§ **EXERCISE AIM**:
Below are some records; return all of them exactly as they are.

(Records excerpted from a collection)
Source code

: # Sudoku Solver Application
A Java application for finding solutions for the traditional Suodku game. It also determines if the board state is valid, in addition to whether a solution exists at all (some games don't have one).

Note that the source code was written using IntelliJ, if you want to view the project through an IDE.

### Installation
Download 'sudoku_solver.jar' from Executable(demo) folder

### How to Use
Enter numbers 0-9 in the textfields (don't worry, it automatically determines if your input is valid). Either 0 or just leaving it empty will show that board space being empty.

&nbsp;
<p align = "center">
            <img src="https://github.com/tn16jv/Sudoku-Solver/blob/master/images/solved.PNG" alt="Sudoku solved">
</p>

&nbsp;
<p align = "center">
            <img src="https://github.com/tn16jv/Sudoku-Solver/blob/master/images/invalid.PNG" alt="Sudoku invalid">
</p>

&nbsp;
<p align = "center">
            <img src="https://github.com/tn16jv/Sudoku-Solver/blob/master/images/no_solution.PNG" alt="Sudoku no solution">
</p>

§ **WRITTEN SOLUTION**:
Source code

: # Sudoku Solver Application
A Java application for finding solutions for the traditional Suodku game. It also determines if the board state is valid, in addition to whether a solution exists at all (some games don't have one).

Note that the source code was written using IntelliJ, if you want to view the project through an IDE.

### Installation
Download 'sudoku_solver.jar' from Executable(demo) folder

### How to Use
Enter numbers 0-9 in the textfields (don't worry, it automatically determines if your input is valid). Either 0 or just leaving it empty will show that board space being empty.

&nbsp;
<p align = "center">
            <img src="https://github.com/tn16jv/Sudoku-Solver/blob/master/images/solved.PNG" alt="Sudoku solved">
</p>

&nbsp;
<p align = "center">
            <img src="https://github.com/tn16jv/Sudoku-Solver/blob/master/images/invalid.PNG" alt="Sudoku invalid">
</p>

&nbsp;
<p align = "center">
            <img src="https://github.com/tn16jv/Sudoku-Solver/blob/master/images/no_solution.PNG" alt="Sudoku no solution">
</p>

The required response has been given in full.